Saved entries
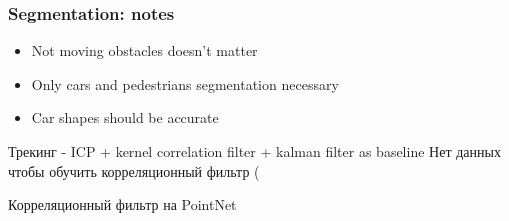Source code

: \documentclass[xcolor=table,usenames,dvipsnames]{beamer}
\begin{document}
\begin{frame}
\frametitle{Segmentation: notes}
\begin{itemize}
\item Not moving obstacles doesn't matter
\item Only cars and pedestrians segmentation necessary
\item Car shapes should be accurate
\end{itemize}
\end{frame}
\begin{frame}
Трекинг - ICP + kernel correlation filter + kalman filter as baseline
Нет данных чтобы обучить корреляционный фильтр (
\end{frame}
\begin{frame}
Корреляционный фильтр на PointNet
\end{frame}
\end{document}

Work instructions
After dropping the pictures, reproduce exactly the lines from the first line of the entries through the line containing "Трекинг - ICP", both included.

Task result
Source code

: \documentclass[xcolor=table,usenames,dvipsnames]{beamer}
\begin{document}
\begin{frame}
\frametitle{Segmentation: notes}
\begin{itemize}
\item Not moving obstacles doesn't matter
\item Only cars and pedestrians segmentation necessary
\item Car shapes should be accurate
\end{itemize}
\end{frame}
\begin{frame}
Трекинг - ICP + kernel correlation filter + kalman filter as baseline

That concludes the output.